A verbatim copy of the entries is the required answer.
#####
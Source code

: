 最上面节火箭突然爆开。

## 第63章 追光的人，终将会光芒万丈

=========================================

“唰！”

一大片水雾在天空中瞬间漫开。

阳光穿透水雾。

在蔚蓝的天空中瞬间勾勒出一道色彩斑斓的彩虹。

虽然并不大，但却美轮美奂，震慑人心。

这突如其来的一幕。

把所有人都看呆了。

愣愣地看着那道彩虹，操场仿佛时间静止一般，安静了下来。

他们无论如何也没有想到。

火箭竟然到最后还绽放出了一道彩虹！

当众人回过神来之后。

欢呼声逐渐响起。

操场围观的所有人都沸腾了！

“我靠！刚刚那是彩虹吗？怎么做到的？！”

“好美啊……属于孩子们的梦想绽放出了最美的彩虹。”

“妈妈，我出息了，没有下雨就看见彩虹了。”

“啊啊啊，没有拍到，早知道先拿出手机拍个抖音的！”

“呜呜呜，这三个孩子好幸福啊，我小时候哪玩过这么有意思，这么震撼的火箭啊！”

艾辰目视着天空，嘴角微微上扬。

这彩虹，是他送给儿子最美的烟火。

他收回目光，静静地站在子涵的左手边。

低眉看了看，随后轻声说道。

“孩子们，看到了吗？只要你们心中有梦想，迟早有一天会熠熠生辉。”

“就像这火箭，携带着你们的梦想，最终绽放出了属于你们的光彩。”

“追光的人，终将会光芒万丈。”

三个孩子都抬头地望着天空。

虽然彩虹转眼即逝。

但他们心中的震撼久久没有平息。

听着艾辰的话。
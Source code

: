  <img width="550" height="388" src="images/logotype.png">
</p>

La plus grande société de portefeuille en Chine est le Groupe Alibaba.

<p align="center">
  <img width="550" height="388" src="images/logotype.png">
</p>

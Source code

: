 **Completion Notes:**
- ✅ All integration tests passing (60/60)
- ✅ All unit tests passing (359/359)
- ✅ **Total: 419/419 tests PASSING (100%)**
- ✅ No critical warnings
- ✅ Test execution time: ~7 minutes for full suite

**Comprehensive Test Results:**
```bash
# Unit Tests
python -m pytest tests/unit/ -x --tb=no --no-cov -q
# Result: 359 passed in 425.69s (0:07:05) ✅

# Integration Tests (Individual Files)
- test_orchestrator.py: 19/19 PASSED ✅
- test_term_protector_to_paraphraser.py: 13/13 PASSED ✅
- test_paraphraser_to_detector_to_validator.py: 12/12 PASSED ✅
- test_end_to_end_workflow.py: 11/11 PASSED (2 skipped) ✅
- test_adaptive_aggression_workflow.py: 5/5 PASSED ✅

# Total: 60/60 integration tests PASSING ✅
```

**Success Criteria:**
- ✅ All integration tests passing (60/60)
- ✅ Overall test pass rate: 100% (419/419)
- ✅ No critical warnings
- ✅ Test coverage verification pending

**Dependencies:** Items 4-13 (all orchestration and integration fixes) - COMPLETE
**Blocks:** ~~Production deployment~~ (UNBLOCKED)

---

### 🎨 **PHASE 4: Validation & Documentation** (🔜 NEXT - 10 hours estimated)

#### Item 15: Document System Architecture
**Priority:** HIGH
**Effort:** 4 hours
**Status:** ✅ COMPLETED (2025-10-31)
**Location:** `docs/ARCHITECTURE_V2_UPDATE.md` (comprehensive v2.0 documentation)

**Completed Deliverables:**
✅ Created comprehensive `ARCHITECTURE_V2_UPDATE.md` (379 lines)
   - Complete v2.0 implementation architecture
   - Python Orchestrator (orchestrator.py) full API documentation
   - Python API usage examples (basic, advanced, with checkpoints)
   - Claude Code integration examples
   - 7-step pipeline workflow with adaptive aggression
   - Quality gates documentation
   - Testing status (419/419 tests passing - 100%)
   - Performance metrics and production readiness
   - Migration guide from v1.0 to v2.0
#####
**ANSWER TO THIS PROBLEM**
Source code

: 最上面节火箭突然爆开。

## 第63章 追光的人，终将会光芒万丈

=========================================

“唰！”

一大片水雾在天空中瞬间漫开。

阳光穿透水雾。

在蔚蓝的天空中瞬间勾勒出一道色彩斑斓的彩虹。

虽然并不大，但却美轮美奂，震慑人心。

这突如其来的一幕。

把所有人都看呆了。

愣愣地看着那道彩虹，操场仿佛时间静止一般，安静了下来。

他们无论如何也没有想到。

火箭竟然到最后还绽放出了一道彩虹！

当众人回过神来之后。

欢呼声逐渐响起。

操场围观的所有人都沸腾了！

“我靠！刚刚那是彩虹吗？怎么做到的？！”

“好美啊……属于孩子们的梦想绽放出了最美的彩虹。”

“妈妈，我出息了，没有下雨就看见彩虹了。”

“啊啊啊，没有拍到，早知道先拿出手机拍个抖音的！”

“呜呜呜，这三个孩子好幸福啊，我小时候哪玩过这么有意思，这么震撼的火箭啊！”

艾辰目视着天空，嘴角微微上扬。

这彩虹，是他送给儿子最美的烟火。

他收回目光，静静地站在子涵的左手边。

低眉看了看，随后轻声说道。

“孩子们，看到了吗？只要你们心中有梦想，迟早有一天会熠熠生辉。”

“就像这火箭，携带着你们的梦想，最终绽放出了属于你们的光彩。”

“追光的人，终将会光芒万丈。”

三个孩子都抬头地望着天空。

虽然彩虹转眼即逝。

但他们心中的震撼久久没有平息。

听着艾辰的话。
Source code

:  <img width="550" height="388" src="images/logotype.png">
</p>

La plus grande société de portefeuille en Chine est le Groupe Alibaba.

<p align="center">
  <img width="550" height="388" src="images/logotype.png">
</p>

Source code

: **Completion Notes:**
- ✅ All integration tests passing (60/60)
- ✅ All unit tests passing (359/359)
- ✅ **Total: 419/419 tests PASSING (100%)**
- ✅ No critical warnings
- ✅ Test execution time: ~7 minutes for full suite

**Comprehensive Test Results:**
```bash
# Unit Tests
python -m pytest tests/unit/ -x --tb=no --no-cov -q
# Result: 359 passed in 425.69s (0:07:05) ✅

# Integration Tests (Individual Files)
- test_orchestrator.py: 19/19 PASSED ✅
- test_term_protector_to_paraphraser.py: 13/13 PASSED ✅
- test_paraphraser_to_detector_to_validator.py: 12/12 PASSED ✅
- test_end_to_end_workflow.py: 11/11 PASSED (2 skipped) ✅
- test_adaptive_aggression_workflow.py: 5/5 PASSED ✅

# Total: 60/60 integration tests PASSING ✅
```

**Success Criteria:**
- ✅ All integration tests passing (60/60)
- ✅ Overall test pass rate: 100% (419/419)
- ✅ No critical warnings
- ✅ Test coverage verification pending

**Dependencies:** Items 4-13 (all orchestration and integration fixes) - COMPLETE
**Blocks:** ~~Production deployment~~ (UNBLOCKED)

---

### 🎨 **PHASE 4: Validation & Documentation** (🔜 NEXT - 10 hours estimated)

#### Item 15: Document System Architecture
**Priority:** HIGH
**Effort:** 4 hours
**Status:** ✅ COMPLETED (2025-10-31)
**Location:** `docs/ARCHITECTURE_V2_UPDATE.md` (comprehensive v2.0 documentation)

**Completed Deliverables:**
✅ Created comprehensive `ARCHITECTURE_V2_UPDATE.md` (379 lines)
   - Complete v2.0 implementation architecture
   - Python Orchestrator (orchestrator.py) full API documentation
   - Python API usage examples (basic, advanced, with checkpoints)
   - Claude Code integration examples
   - 7-step pipeline workflow with adaptive aggression
   - Quality gates documentation
   - Testing status (419/419 tests passing - 100%)
   - Performance metrics and production readiness
   - Migration guide from v1.0 to v2.0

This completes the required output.